Dublin’s new world-class coffee and café culture
Café culture has always thrived in Dublin, and while we mustn’t forget the institutions that laid the foundations, there is also a new and dynamic generation ready to write the next chapter. In the summer of 2016 Dublin is set to host the annual World Barista Championship, as well as the many spin-off events at locations across the city.
With this comes the recognition that Dublin belongs on the list of the best coffee capitals in the world. What’s more, it’s a symbol of the progress that the city has made: there’s palpable energy in the industry, new cafés opening left, right and centre, and the ones that exist already:
to name a few – have a loyal legion of followers. Here there exists a real market for third-wave coffee, as the best operators raise the bar and customer expectations rise in response.
3fe is what the coffee community considers to be the leader of Dublin’s third-wave specialty cafés and roasters. It was former investment banker Colin Harmon, 3fe’s founder, who spearheaded the industry’s reinvention in Ireland, beginning a process that now has Dublin ranked alongside London, Oslo and Copenhagen as among the most forward-thinking coffee cultures in Europe. The 3fe café, a twenty-minute walk from the city centre, has become a place of mini-pilgrimage, readily embraced by the new swathes of visiting coffee geeks. The site fits the third-wave template: retro-cycled utilitarianism with cast-iron piping holding up fat slabs of layered plywood for tables. A pioneering brew method uses a ‘splurgee’, a water fountain that, with a Chemex, makes excellent filter coffee: the espresso is some of the best you’ll get in the city. The short food menu is geared towards breakfast, brunch and lunch and features the likes of a ‘brekkie bap’: a perfect portrait of old and new Dublin containing quality egg, bacon and red onion chutney with inimitable Irish sausages on brioche, plus a side of watercress. In keeping with Harmon’s commitment to improving the industry and educating its followers, 3fe runs regular coffee classes in its own training school (upstairs at the same site).
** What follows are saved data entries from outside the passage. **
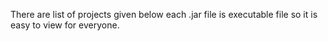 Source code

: There are list of projects given below each .jar file is executable file so it is easy to view for everyone.

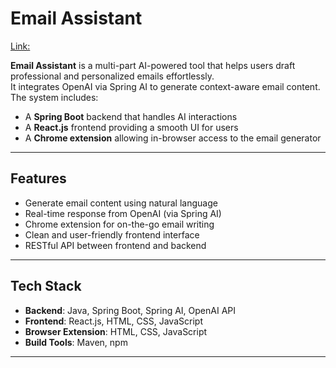 # Email Assistant

[Link: ](https://drive.google.com/file/d/1bXLzYqQtm8cKAnEx4kqLHwyk8OcvZD1a/view?usp=sharing)

**Email Assistant** is a multi-part AI-powered tool that helps users draft professional and personalized emails effortlessly.  
It integrates OpenAI via Spring AI to generate context-aware email content. The system includes:

- A **Spring Boot** backend that handles AI interactions  
- A **React.js** frontend providing a smooth UI for users  
- A **Chrome extension** allowing in-browser access to the email generator  

---

## Features

- Generate email content using natural language  
- Real-time response from OpenAI (via Spring AI)  
- Chrome extension for on-the-go email writing  
- Clean and user-friendly frontend interface  
- RESTful API between frontend and backend  

---

## Tech Stack

- **Backend**: Java, Spring Boot, Spring AI, OpenAI API  
- **Frontend**: React.js, HTML, CSS, JavaScript  
- **Browser Extension**: HTML, CSS, JavaScript  
- **Build Tools**: Maven, npm  

---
Fergus Brown is one to watch. He’s fast becoming one of the key players in Dublin’s coffee movement, a man who, only since September 2015, has been perfecting the roast of his coffees at a site in Delgany, near Greystones, County Wicklow. His obsessive quest for quality found new focus when he met Fabio Fareiera (Notes Coffee) on a roasting course in London in 2013; the pair were roasting batches of coffee fortnightly, which Brown would ship back to Dublin, supplying his own shop as well as select outlets. Roasted Brown’s little concession at the Filmbase cultural centre in Temple Bar, which Brown opened in 2012, is a sleek, minimal space –concrete floors, spotless white tiles – in which you can get only a ‘black’ or ‘white’ espresso- based drink, tea, hot chocolate or their daily filter coffee. There’s granola (for breakfast) and three excellent sandwich options, plus a soup of the day. Opt for the excellent-value Soup & Sambo combination (€6.50) for lunch alongside your coffee.
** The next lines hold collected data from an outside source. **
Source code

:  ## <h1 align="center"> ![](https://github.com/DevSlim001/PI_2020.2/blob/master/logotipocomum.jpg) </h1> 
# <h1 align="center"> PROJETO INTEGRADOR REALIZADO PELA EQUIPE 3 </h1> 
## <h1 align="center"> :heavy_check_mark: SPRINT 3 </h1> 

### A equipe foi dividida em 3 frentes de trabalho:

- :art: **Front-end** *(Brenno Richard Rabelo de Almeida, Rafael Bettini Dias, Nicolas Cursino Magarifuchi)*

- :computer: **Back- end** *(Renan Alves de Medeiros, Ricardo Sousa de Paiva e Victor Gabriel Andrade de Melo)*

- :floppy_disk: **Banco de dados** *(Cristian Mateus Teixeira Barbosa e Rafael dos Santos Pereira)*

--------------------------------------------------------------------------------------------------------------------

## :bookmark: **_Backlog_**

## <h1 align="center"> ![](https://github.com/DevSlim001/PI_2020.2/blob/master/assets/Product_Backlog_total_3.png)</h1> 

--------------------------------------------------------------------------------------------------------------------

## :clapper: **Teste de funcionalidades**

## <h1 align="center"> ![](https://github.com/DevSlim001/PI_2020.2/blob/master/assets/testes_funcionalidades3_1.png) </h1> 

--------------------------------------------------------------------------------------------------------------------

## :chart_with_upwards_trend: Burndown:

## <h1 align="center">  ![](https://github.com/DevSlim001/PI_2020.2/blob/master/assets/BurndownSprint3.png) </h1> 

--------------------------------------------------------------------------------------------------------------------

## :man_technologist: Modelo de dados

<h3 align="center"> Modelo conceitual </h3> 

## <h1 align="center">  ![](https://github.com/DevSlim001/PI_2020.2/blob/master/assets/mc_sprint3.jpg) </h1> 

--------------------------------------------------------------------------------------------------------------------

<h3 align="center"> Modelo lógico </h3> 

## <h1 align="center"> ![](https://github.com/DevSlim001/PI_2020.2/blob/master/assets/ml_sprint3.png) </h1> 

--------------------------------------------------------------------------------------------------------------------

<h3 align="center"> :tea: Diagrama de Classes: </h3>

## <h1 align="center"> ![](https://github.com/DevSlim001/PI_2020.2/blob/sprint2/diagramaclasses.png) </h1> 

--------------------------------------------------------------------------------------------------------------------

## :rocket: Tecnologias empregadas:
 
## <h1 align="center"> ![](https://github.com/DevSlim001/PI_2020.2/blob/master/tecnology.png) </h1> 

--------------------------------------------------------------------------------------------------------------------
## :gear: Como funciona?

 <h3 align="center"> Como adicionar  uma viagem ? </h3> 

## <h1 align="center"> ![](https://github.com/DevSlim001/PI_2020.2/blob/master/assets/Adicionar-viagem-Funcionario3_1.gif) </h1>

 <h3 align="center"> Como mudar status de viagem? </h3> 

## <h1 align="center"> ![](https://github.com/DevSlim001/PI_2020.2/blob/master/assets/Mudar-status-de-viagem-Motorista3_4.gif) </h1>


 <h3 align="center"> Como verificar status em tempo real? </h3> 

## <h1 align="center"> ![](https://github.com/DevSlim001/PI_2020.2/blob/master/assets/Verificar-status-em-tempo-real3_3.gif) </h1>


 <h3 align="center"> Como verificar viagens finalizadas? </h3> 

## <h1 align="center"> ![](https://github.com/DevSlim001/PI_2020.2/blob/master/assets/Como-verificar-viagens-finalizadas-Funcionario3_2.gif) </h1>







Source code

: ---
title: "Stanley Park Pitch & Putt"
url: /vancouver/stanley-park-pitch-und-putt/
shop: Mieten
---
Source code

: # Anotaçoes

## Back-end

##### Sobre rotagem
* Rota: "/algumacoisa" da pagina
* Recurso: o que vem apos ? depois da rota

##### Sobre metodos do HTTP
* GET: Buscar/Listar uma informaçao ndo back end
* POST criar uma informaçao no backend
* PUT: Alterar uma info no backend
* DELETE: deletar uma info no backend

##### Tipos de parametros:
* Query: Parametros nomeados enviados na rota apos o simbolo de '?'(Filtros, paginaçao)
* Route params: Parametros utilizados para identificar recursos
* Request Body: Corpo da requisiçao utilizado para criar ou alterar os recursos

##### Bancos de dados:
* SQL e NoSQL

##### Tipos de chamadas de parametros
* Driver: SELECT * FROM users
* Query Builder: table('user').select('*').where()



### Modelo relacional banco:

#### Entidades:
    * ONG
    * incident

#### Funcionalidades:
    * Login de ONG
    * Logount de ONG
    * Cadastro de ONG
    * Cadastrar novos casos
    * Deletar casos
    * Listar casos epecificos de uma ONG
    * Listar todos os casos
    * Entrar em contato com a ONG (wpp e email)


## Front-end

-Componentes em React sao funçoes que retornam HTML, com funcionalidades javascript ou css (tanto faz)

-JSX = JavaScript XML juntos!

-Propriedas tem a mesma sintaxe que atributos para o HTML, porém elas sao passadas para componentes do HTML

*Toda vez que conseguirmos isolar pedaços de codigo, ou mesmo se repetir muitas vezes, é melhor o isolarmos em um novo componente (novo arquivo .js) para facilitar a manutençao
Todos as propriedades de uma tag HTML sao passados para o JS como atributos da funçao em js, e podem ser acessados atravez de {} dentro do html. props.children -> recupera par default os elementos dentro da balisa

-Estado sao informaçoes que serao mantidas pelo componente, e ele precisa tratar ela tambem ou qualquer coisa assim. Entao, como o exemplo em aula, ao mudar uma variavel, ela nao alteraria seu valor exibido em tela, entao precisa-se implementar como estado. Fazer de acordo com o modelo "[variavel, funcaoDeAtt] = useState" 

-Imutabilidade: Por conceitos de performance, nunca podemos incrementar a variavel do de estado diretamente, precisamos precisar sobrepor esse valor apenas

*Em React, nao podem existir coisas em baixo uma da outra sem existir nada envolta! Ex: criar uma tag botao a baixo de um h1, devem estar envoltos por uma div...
Now that Brown is confident in the quality and consistency of the product he’s roasting,
he’s planning to open a second site soon on Talbot Road.(http://www.roastedbrown.com/)
The Fumbally is a bit off the beaten track, at the base of an unprepossessing block of flats on the corner of Fumbally Lane and New St South – the main road south out of the city. Inside it’s an altogether different story, an Aladdin’s cave of sorts: industrial space, open kitchen, mish-mash furniture, art, ambitious cooking and brilliant coffee (from 3fe). Put simply, this café is one of the city’s shining stars – so hip it’s more Brooklyn than Baile Átha Cliath. There are fabulous dishes offering generous portions of seasonal produce, mixed up with Mediterranean influences and Irish traditions – like slow-cooked, spiced beef cheek with colcannon and salads you could term Ottolenghi 2.0. In handsome scrawl on a blackboard in the centre of the room is a quote from Don Quixote: “All sorrows are less with bread.” It’s as much in keeping with the cool, book-ey crowd as it is with the very apparent degree of importance the operators place on food. Much of the produce – arranged in abundance across big countertops – is organic, all drinks are produced in-house and they’ve recently started fermenting their own vinegars from leftover juicing pulp. This is the kind of exercise in self-sufficiency that positions The Fumbally at the vanguard of the Dublin food movement.
It’s here at Simon’s Place that you remember what ordering a hot drink was like before being faced with choices and phrases like ‘single-origin’, ‘natural processing’ and ‘drip filter’. The lingua franca here is ‘tea and coffee’. This is what the locals rightly call a traditional Dublin caf: an amber-lit haunt, bustling, writerly and warm –just on the edge of the George’s Street Arcade. Simon’s is nearly 20 years old but the arcade is said to be one of Europe’s oldest shopping centre, dating back to 1882. Punters come and go all day long, queuing out the door at lunchtime for the ‘doorstep’ salad sandwiches or soups. But it’s from right down the street – and indeed throughout the arcade itself – that the sweet-spicy smell of Simon’s famous cinnamon buns fills the air and draws the crowds. The red and gold, oddly haunting signage and green awnings are unmistakably Simon’s, while inside – a location for the film Once – it’s like a notice board for the cultural goings-on in Dublin – posters advertising gigs, talks, shows and other events cover the walls.